Imaging devices based on direct emitting µLED pixels are considered a disruptive development in the visualisation market and have the potential to sideline technologies such as LCD or OLED. These rather conventional technologies are constrained by their fundamental limits in energy efficiency, contrast, luminance, functionality and other associated restrictions.
Over the next two and a half years, the SmartVIZ research project aims to provide the basis for future transparent, high-resolution, direct-emitting visualisation solutions using µLED technologies.
ASM AMICRA brings in-depth knowledge of micro assembly of photonic components to the project. The Fraunhofer Institute for Integrated Systems and Device Technology IISB specialises in power electronics and technologies for producing semiconductor devices.
Hubert Halbritter, SmartVIZ project leader at Osram Opto Semiconductors, described his company's role, “as a project partner with in-depth experience in micro-pixel imaging components that will research efficient, high-luminance pixels. Along with our partners, we aim to gain technology leadership in one of the key future technology markets.”
The project will also conduct research addressing the component integration of µLEDs using a novel approach for transparent and flexible image encoders. Transparent substrates based on indium gallium zinc oxide thin-film transistors (IGZO TFTs) will be the researchers' focus for controlling the individual pixels. This approach allows for quasi-transparent surfaces, which can be filled with content only if the µLEDs are switched to active. Employing such an active matrix backplane for the driver electronics allows image rendering with µLEDs to produce visualisation scenarios with ultra-high resolution.

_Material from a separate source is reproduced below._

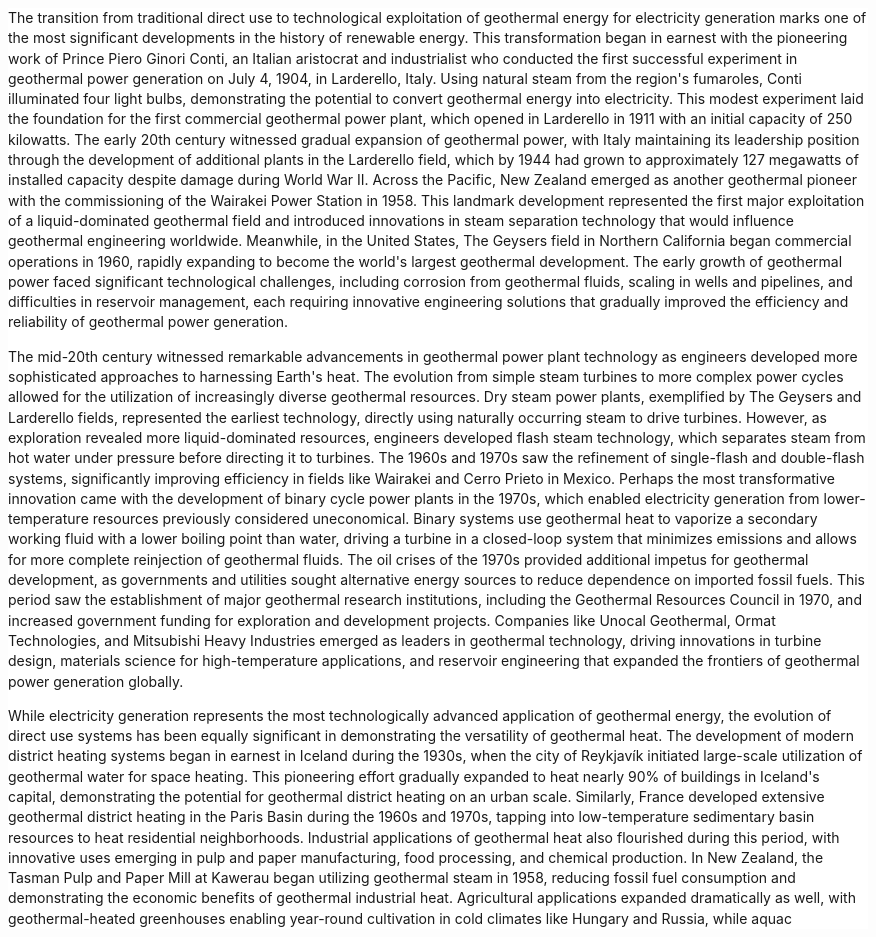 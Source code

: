 The transition from traditional direct use to technological exploitation of geothermal energy for electricity generation marks one of the most significant developments in the history of renewable energy. This transformation began in earnest with the pioneering work of Prince Piero Ginori Conti, an Italian aristocrat and industrialist who conducted the first successful experiment in geothermal power generation on July 4, 1904, in Larderello, Italy. Using natural steam from the region's fumaroles, Conti illuminated four light bulbs, demonstrating the potential to convert geothermal energy into electricity. This modest experiment laid the foundation for the first commercial geothermal power plant, which opened in Larderello in 1911 with an initial capacity of 250 kilowatts. The early 20th century witnessed gradual expansion of geothermal power, with Italy maintaining its leadership position through the development of additional plants in the Larderello field, which by 1944 had grown to approximately 127 megawatts of installed capacity despite damage during World War II. Across the Pacific, New Zealand emerged as another geothermal pioneer with the commissioning of the Wairakei Power Station in 1958. This landmark development represented the first major exploitation of a liquid-dominated geothermal field and introduced innovations in steam separation technology that would influence geothermal engineering worldwide. Meanwhile, in the United States, The Geysers field in Northern California began commercial operations in 1960, rapidly expanding to become the world's largest geothermal development. The early growth of geothermal power faced significant technological challenges, including corrosion from geothermal fluids, scaling in wells and pipelines, and difficulties in reservoir management, each requiring innovative engineering solutions that gradually improved the efficiency and reliability of geothermal power generation.

The mid-20th century witnessed remarkable advancements in geothermal power plant technology as engineers developed more sophisticated approaches to harnessing Earth's heat. The evolution from simple steam turbines to more complex power cycles allowed for the utilization of increasingly diverse geothermal resources. Dry steam power plants, exemplified by The Geysers and Larderello fields, represented the earliest technology, directly using naturally occurring steam to drive turbines. However, as exploration revealed more liquid-dominated resources, engineers developed flash steam technology, which separates steam from hot water under pressure before directing it to turbines. The 1960s and 1970s saw the refinement of single-flash and double-flash systems, significantly improving efficiency in fields like Wairakei and Cerro Prieto in Mexico. Perhaps the most transformative innovation came with the development of binary cycle power plants in the 1970s, which enabled electricity generation from lower-temperature resources previously considered uneconomical. Binary systems use geothermal heat to vaporize a secondary working fluid with a lower boiling point than water, driving a turbine in a closed-loop system that minimizes emissions and allows for more complete reinjection of geothermal fluids. The oil crises of the 1970s provided additional impetus for geothermal development, as governments and utilities sought alternative energy sources to reduce dependence on imported fossil fuels. This period saw the establishment of major geothermal research institutions, including the Geothermal Resources Council in 1970, and increased government funding for exploration and development projects. Companies like Unocal Geothermal, Ormat Technologies, and Mitsubishi Heavy Industries emerged as leaders in geothermal technology, driving innovations in turbine design, materials science for high-temperature applications, and reservoir engineering that expanded the frontiers of geothermal power generation globally.

While electricity generation represents the most technologically advanced application of geothermal energy, the evolution of direct use systems has been equally significant in demonstrating the versatility of geothermal heat. The development of modern district heating systems began in earnest in Iceland during the 1930s, when the city of Reykjavík initiated large-scale utilization of geothermal water for space heating. This pioneering effort gradually expanded to heat nearly 90% of buildings in Iceland's capital, demonstrating the potential for geothermal district heating on an urban scale. Similarly, France developed extensive geothermal district heating in the Paris Basin during the 1960s and 1970s, tapping into low-temperature sedimentary basin resources to heat residential neighborhoods. Industrial applications of geothermal heat also flourished during this period, with innovative uses emerging in pulp and paper manufacturing, food processing, and chemical production. In New Zealand, the Tasman Pulp and Paper Mill at Kawerau began utilizing geothermal steam in 1958, reducing fossil fuel consumption and demonstrating the economic benefits of geothermal industrial heat. Agricultural applications expanded dramatically as well, with geothermal-heated greenhouses enabling year-round cultivation in cold climates like Hungary and Russia, while aquac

Another work package will target processing concepts to enable rapid transfer of large quantities of µLED chips from a source wafer to the backplane driver electronics via automated parallel assembly. Key requirement here is a positioning accuracy of around 1.5 µm. Researching accurate transfer methods for such small chips (edge length smaller than 40 µm) will require entirely new technological approaches, which will be addressed within the project.